(Data records)
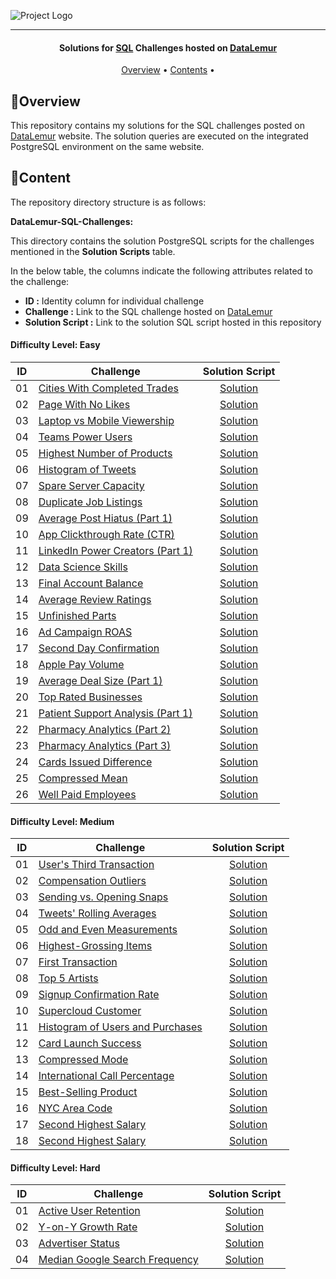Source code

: ![Project Logo](https://github.com/HaDo1802/DateLemur-SQL-Interview-Questions/blob/main/Resources/datalemurcover.jpg)

---

<h4 align="center">Solutions for <a href="" target="_blank">SQL</a> Challenges hosted on <a href="https://datalemur.com?referralCode=hRH4ho3l" target="_blank">DataLemur</a> </h4>

<p align="center">
  <a href="#overview">Overview</a> •
  <a href="#content">Contents</a> •
</p>

## 🔎Overview

This repository contains my solutions for the SQL challenges posted on [DataLemur](https://datalemur.com/sql-interview-questions) website. The solution queries are executed on the integrated PostgreSQL environment on the same website.

## 🎯Content

The repository directory structure is as follows:

**DataLemur-SQL-Challenges:**

This directory contains the solution PostgreSQL scripts for the challenges mentioned in the **Solution Scripts** table.

In the below table, the columns indicate the following attributes related to the challenge:

- **ID :** Identity column for individual challenge
- **Challenge :** Link to the SQL challenge hosted on [DataLemur](https://datalemur.com/sql-interview-questions)
- **Solution Script :** Link to the solution SQL script hosted in this repository

#### Difficulty Level: Easy

| ID  | Challenge                                                                                   |                                                                         Solution Script                                                                         |
| :-: | ------------------------------------------------------------------------------------------- | :-------------------------------------------------------------------------------------------------------------------------------------------------------------: |
| 01  | [Cities With Completed Trades](https://datalemur.com/questions/completed-trades)            |     [Solution](https://github.com/HaDo1802/DateLemur-SQL-Interview-Questions/blob/main/DataLemur-SQL-Challenges/Easy/Cities%20With%20Completed%20Trades.sql)      |
| 02  | [Page With No Likes](https://datalemur.com/questions/sql-page-with-no-likes)                |          [Solution](https://github.com/HaDo1802/DateLemur-SQL-Interview-Questions/blob/main/DataLemur-SQL-Challenges/Easy/Page%20With%20No%20Likes.sql)           |
| 03  | [Laptop vs Mobile Viewership](https://datalemur.com/questions/laptop-mobile-viewership)     |     [Solution](https://github.com/HaDo1802/DateLemur-SQL-Interview-Questions/blob/main/DataLemur-SQL-Challenges/Easy/Laptop%20vs.%20Mobile%20Viewership.sql)      |
| 04  | [Teams Power Users](https://datalemur.com/questions/teams-power-users)                      |            [Solution](https://github.com/HaDo1802/DateLemur-SQL-Interview-Questions/blob/main/DataLemur-SQL-Challenges/Easy/Teams%20Power%20Users.sql)            |
| 05  | [Highest Number of Products](https://datalemur.com/questions/sql-highest-products)          |      [Solution](https://github.com/HaDo1802/DateLemur-SQL-Interview-Questions/blob/main/DataLemur-SQL-Challenges/Easy/Highest%20Number%20of%20Products.sql)       |
| 06  | [Histogram of Tweets](https://datalemur.com/questions/sql-histogram-tweets)                 |           [Solution](https://github.com/HaDo1802/DateLemur-SQL-Interview-Questions/blob/main/DataLemur-SQL-Challenges/Easy/Histogram%20of%20Tweets.sql)           |
| 07  | [Spare Server Capacity](https://datalemur.com/questions/sql-spare-server-capacity)          |          [Solution](https://github.com/HaDo1802/DateLemur-SQL-Interview-Questions/blob/main/DataLemur-SQL-Challenges/Easy/Spare%20Server%20Capacity.sql)          |
| 08  | [Duplicate Job Listings](https://datalemur.com/questions/duplicate-job-listings)            |         [Solution](https://github.com/HaDo1802/DateLemur-SQL-Interview-Questions/blob/main/DataLemur-SQL-Challenges/Easy/Duplicate%20Job%20Listings.sql)          |
| 09  | [Average Post Hiatus (Part 1)](https://datalemur.com/questions/sql-average-post-hiatus-1)   |   [Solution](<https://github.com/HaDo1802/DateLemur-SQL-Interview-Questions/blob/main/DataLemur-SQL-Challenges/Easy/Average%20Post%20Hiatus%20(Part%201).sql>)    |
| 10  | [App Clickthrough Rate (CTR)](https://datalemur.com/questions/sql-app-ctr)                  |    [Solution](<https://github.com/HaDo1802/DateLemur-SQL-Interview-Questions/blob/main/DataLemur-SQL-Challenges/Easy/App%20Click-through%20Rate%20(CTR).sql>)     |
| 11  | [LinkedIn Power Creators (Part 1)](https://datalemur.com/questions/linkedin-power-creators) | [Solution](<https://github.com/HaDo1802/DateLemur-SQL-Interview-Questions/blob/main/DataLemur-SQL-Challenges/Easy/LinkedIn%20Power%20Creators%20(Part%201).sql>)  |
| 12  | [Data Science Skills](https://datalemur.com/questions/matching-skills)                      |           [Solution](https://github.com/HaDo1802/DateLemur-SQL-Interview-Questions/blob/main/DataLemur-SQL-Challenges/Easy/Data%20Science%20Skills.sql)           |
| 13  | [Final Account Balance](https://datalemur.com/questions/final-account-balance)              |          [Solution](https://github.com/HaDo1802/DateLemur-SQL-Interview-Questions/blob/main/DataLemur-SQL-Challenges/Easy/Final%20Account%20Balance.sql)          |
| 14  | [Average Review Ratings](https://datalemur.com/questions/sql-avg-review-ratings)            |         [Solution](https://github.com/HaDo1802/DateLemur-SQL-Interview-Questions/blob/main/DataLemur-SQL-Challenges/Easy/Average%20Review%20Ratings.sql)          |
| 15  | [Unfinished Parts](https://datalemur.com/questions/tesla-unfinished-parts)                  |             [Solution](https://github.com/HaDo1802/DateLemur-SQL-Interview-Questions/blob/main/DataLemur-SQL-Challenges/Easy/Unfinished%20Parts.sql)              |
| 16  | [Ad Campaign ROAS](https://datalemur.com/questions/ad-campaign-roas)                        |            [Solution](https://github.com/HaDo1802/DateLemur-SQL-Interview-Questions/blob/main/DataLemur-SQL-Challenges/Easy/Ad%20Campaign%20ROAS.sql)             |
| 17  | [Second Day Confirmation](https://datalemur.com/questions/second-day-confirmation)          |         [Solution](https://github.com/HaDo1802/DateLemur-SQL-Interview-Questions/blob/main/DataLemur-SQL-Challenges/Easy/Second%20Day%20Confirmation.sql)         |
| 18  | [Apple Pay Volume](https://datalemur.com/questions/apple-pay-volume)                        |            [Solution](https://github.com/HaDo1802/DateLemur-SQL-Interview-Questions/blob/main/DataLemur-SQL-Challenges/Easy/Apple%20Pay%20Volume.sql)             |
| 19  | [Average Deal Size (Part 1)](https://datalemur.com/questions/sql-average-deal-size)         |    [Solution](<https://github.com/HaDo1802/DateLemur-SQL-Interview-Questions/blob/main/DataLemur-SQL-Challenges/Easy/Average%20Deal%20Size%20(Part%201).sql>)     |
| 20  | [Top Rated Businesses](https://datalemur.com/questions/sql-top-businesses)                  |          [Solution](https://github.com/HaDo1802/DateLemur-SQL-Interview-Questions/blob/main/DataLemur-SQL-Challenges/Easy/Top%20Rated%20Businesses.sql)           |
| 21  | [Patient Support Analysis (Part 1)](https://datalemur.com/questions/frequent-callers)       | [Solution](<https://github.com/HaDo1802/DateLemur-SQL-Interview-Questions/blob/main/DataLemur-SQL-Challenges/Easy/Patient%20Support%20Analysis%20(Part%201).sql>) |
| 22  | [Pharmacy Analytics (Part 2)](https://datalemur.com/questions/non-profitable-drugs)         |     [Solution](<https://github.com/HaDo1802/DateLemur-SQL-Interview-Questions/blob/main/DataLemur-SQL-Challenges/Easy/Pharmacy%20Analytics%20(Part%202).sql>)     |
| 23  | [Pharmacy Analytics (Part 3)](https://datalemur.com/questions/total-drugs-sales)            |     [Solution](<https://github.com/HaDo1802/DateLemur-SQL-Interview-Questions/blob/main/DataLemur-SQL-Challenges/Easy/Pharmacy%20Analytics%20(Part%203).sql>)     |
| 24  | [Cards Issued Difference](https://datalemur.com/questions/cards-issued-difference)          |         [Solution](https://github.com/HaDo1802/DateLemur-SQL-Interview-Questions/blob/main/DataLemur-SQL-Challenges/Easy/Cards%20Issued%20Difference.sql)         |
| 25  | [Compressed Mean](https://datalemur.com/questions/alibaba-compressed-mean)                  |              [Solution](https://github.com/HaDo1802/DateLemur-SQL-Interview-Questions/blob/main/DataLemur-SQL-Challenges/Easy/Compressed%20Mean.sql)              |
| 26  | [Well Paid Employees](https://datalemur.com/questions/sql-well-paid-employees)              |           [Solution](https://github.com/HaDo1802/DateLemur-SQL-Interview-Questions/blob/main/DataLemur-SQL-Challenges/Easy/Well%20Paid%20Employees.sql)           |

#### Difficulty Level: Medium

| ID  | Challenge                                                                                      |                                                                        Solution Script                                                                         |
| :-: | ---------------------------------------------------------------------------------------------- | :------------------------------------------------------------------------------------------------------------------------------------------------------------: |
| 01  | [User's Third Transaction](https://datalemur.com/questions/sql-third-transaction)              |       [Solution](https://github.com/HaDo1802/DateLemur-SQL-Interview-Questions/blob/main/DataLemur-SQL-Challenges/Medium/User's%20Third%20Transaction.sql)       |
| 02  | [Compensation Outliers](https://datalemur.com/questions/compensation-outliers)                 |         [Solution](https://github.com/HaDo1802/DateLemur-SQL-Interview-Questions/blob/main/DataLemur-SQL-Challenges/Medium/Compensation%20Outliers.sql)          |
| 03  | [Sending vs. Opening Snaps](https://datalemur.com/questions/time-spent-snaps)                  |     [Solution](https://github.com/HaDo1802/DateLemur-SQL-Interview-Questions/blob/main/DataLemur-SQL-Challenges/Medium/Sending%20vs.%20Opening%20Snaps.sql)      |
| 04  | [Tweets' Rolling Averages](https://datalemur.com/questions/rolling-average-tweets)             |       [Solution](https://github.com/HaDo1802/DateLemur-SQL-Interview-Questions/blob/main/DataLemur-SQL-Challenges/Medium/Tweets'%20Rolling%20Averages.sql)       |
| 05  | [Odd and Even Measurements](https://datalemur.com/questions/odd-even-measurements)             |     [Solution](https://github.com/HaDo1802/DateLemur-SQL-Interview-Questions/blob/main/DataLemur-SQL-Challenges/Medium/Odd%20and%20Even%20Measurements.sql)      |
| 06  | [Highest-Grossing Items](https://datalemur.com/questions/sql-highest-grossing)                 |         [Solution](https://github.com/HaDo1802/DateLemur-SQL-Interview-Questions/blob/main/DataLemur-SQL-Challenges/Medium/Highest-Grossing%20Items.sql)         |
| 07  | [First Transaction](https://datalemur.com/questions/sql-first-transaction)                     |           [Solution](https://github.com/HaDo1802/DateLemur-SQL-Interview-Questions/blob/main/DataLemur-SQL-Challenges/Medium/First%20Transaction.sql)            |
| 08  | [Top 5 Artists](https://datalemur.com/questions/top-fans-rank)                                 |            [Solution](https://github.com/HaDo1802/DateLemur-SQL-Interview-Questions/blob/main/DataLemur-SQL-Challenges/Medium/Top%205%20Artists.sql)             |
| 09  | [Signup Confirmation Rate](https://datalemur.com/questions/signup-confirmation-rate)           |        [Solution](https://github.com/HaDo1802/DateLemur-SQL-Interview-Questions/blob/main/DataLemur-SQL-Challenges/Medium/Signup%20Activation%20Rate.sql)        |
| 10  | [Supercloud Customer](https://datalemur.com/questions/supercloud-customer)                     |          [Solution](https://github.com/HaDo1802/DateLemur-SQL-Interview-Questions/blob/main/DataLemur-SQL-Challenges/Medium/Supercloud%20Customer.sql)           |
| 11  | [Histogram of Users and Purchases](https://datalemur.com/questions/histogram-users-purchases)  | [Solution](https://github.com/HaDo1802/DateLemur-SQL-Interview-Questions/blob/main/DataLemur-SQL-Challenges/Medium/Histogram%20of%20Users%20and%20Purchases.sql) |
| 12  | [Card Launch Success](https://datalemur.com/questions/card-launch-success)                     |         [Solution](https://github.com/HaDo1802/DateLemur-SQL-Interview-Questions/blob/main/DataLemur-SQL-Challenges/Medium/Card%20Launch%20Success.sql)          |
| 13  | [Compressed Mode](https://datalemur.com/questions/alibaba-compressed-mode)                     |            [Solution](https://github.com/HaDo1802/DateLemur-SQL-Interview-Questions/blob/main/DataLemur-SQL-Challenges/Medium/Compressed%20Mode.sql)             |
| 14  | [International Call Percentage](https://datalemur.com/questions/international-call-percentage) |    [Solution](https://github.com/HaDo1802/DateLemur-SQL-Interview-Questions/blob/main/DataLemur-SQL-Challenges/Medium/International%20Call%20Percentage.sql)     |
| 15  | [Best-Selling Product](https://datalemur.com/questions/best-selling-products)                  |          [Solution](https://github.com/HaDo1802/DateLemur-SQL-Interview-Questions/blob/main/DataLemur-SQL-Challenges/Medium/Best-Selling%20Product.sql)          |
| 16  | [NYC Area Code](https://datalemur.com/questions/nyc-area-code)                                 |            [Solution](https://github.com/HaDo1802/DateLemur-SQL-Interview-Questions/blob/main/DataLemur-SQL-Challenges/Medium/NYC%20Area%20Code.sql)             |
| 17  | [Second Highest Salary](https://datalemur.com/questions/sql-second-highest-salary) |[Solution](https://github.com/HaDo1802/DateLemur-SQL-Interview-Questions/blob/main/DataLemur-SQL-Challenges/Medium/Second%20Highest%20Salary.sql)             |
| 18  | [Second Highest Salary](https://datalemur.com/questions/sql-top-three-salaries) |[Solution](https://github.com/HaDo1802/DateLemur-SQL-Interview-Questions/blob/main/DataLemur-SQL-Challenges/Medium/Top%20Three%20Salaries.sql)             |

#### Difficulty Level: Hard

| ID  | Challenge                                                                            |                                                                     Solution Script                                                                      |
| :-: | ------------------------------------------------------------------------------------ | :------------------------------------------------------------------------------------------------------------------------------------------------------: |
| 01  | [Active User Retention](https://datalemur.com/questions/user-retention)              |      [Solution](https://github.com/HaDo1802/DateLemur-SQL-Interview-Questions/blob/main/DataLemur-SQL-Challenges/Hard/Active%20User%20Retention.sql)       |
| 02  | [Y-on-Y Growth Rate](https://datalemur.com/questions/yoy-growth-rate)                |        [Solution](https://github.com/HaDo1802/DateLemur-SQL-Interview-Questions/blob/main/DataLemur-SQL-Challenges/Hard/Y-on-Y%20Growth%20Rate.sql)        |
| 03  | [Advertiser Status](https://datalemur.com/questions/updated-status)                  |         [Solution](https://github.com/HaDo1802/DateLemur-SQL-Interview-Questions/blob/main/DataLemur-SQL-Challenges/Hard/Advertiser%20Status.sql)          |
| 04  | [Median Google Search Frequency](https://datalemur.com/questions/median-search-freq) | [Solution](https://github.com/HaDo1802/DateLemur-SQL-Interview-Questions/blob/main/DataLemur-SQL-Challenges/Hard/Median%20Google%20Search%20Frequency.sql) |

• [ABOUT THIS TASK]
Filter the data above, keeping only lines that include the string "alibaba".

• [TASK ANSWER]
| 25  | [Compressed Mean](https://datalemur.com/questions/alibaba-compressed-mean)                  |              [Solution](https://github.com/HaDo1802/DateLemur-SQL-Interview-Questions/blob/main/DataLemur-SQL-Challenges/Easy/Compressed%20Mean.sql)              |
| 13  | [Compressed Mode](https://datalemur.com/questions/alibaba-compressed-mode)                     |            [Solution](https://github.com/HaDo1802/DateLemur-SQL-Interview-Questions/blob/main/DataLemur-SQL-Challenges/Medium/Compressed%20Mode.sql)             |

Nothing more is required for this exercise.